Research presented to the Society for Experimental Biology’s meeting in Salzburg, Austria used street athletes to measure the energy expenditure of different modes of navigating a forest. What they discovered was swaying from tree to tree was the most efficient mode of travel for the orangutan.
Orangutans, sometimes referred to as the “old man of the forest”, primarily dwell high in the tree canopy. They are the largest of the tree dwelling animals. Dr. Lewis Halsey of the University of Roehampton set out find out why it is they get about the forest the way they do. Using Parkour athletes, which are athletes that specialize in efficient movement around obstacles, they measured the energy it takes to move from tree to tree using different modes of locomotion. They outfitted the athletes with masks that measured their oxygen levels while performing various tasks similar to what the orangutans would do. Using humans as stand-ins was the only logical way as orangutans are not likely to cooperate with masks as they climbed about an obstacle course. In the BBC footage embedded below, you can see the athletes performing the various exercises.
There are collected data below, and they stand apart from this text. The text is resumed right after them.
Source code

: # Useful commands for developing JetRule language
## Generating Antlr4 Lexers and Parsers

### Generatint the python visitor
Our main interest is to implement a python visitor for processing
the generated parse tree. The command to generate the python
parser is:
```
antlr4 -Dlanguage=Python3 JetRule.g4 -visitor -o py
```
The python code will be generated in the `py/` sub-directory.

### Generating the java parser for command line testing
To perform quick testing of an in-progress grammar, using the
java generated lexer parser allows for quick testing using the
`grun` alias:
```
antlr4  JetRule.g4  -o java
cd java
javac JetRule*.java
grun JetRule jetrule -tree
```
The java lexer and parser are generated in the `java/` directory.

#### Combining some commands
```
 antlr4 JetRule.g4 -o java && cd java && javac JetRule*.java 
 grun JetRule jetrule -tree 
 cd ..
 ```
According to Dr. Halsey, the Parkour athletes were the perfect stand-in for they are “professional parkour practitioners (free runners) who display elite gymnastic and athletic abilities.” They used the athletes to measure 3 types of locomotion: swaying, climbing, and leaping. What the team discovered is that swaying through the trees is the most efficient way for these large animals to travel about. This also explains how the orangutans are able to live on a diet of mostly fruit which is not a significant source of energy.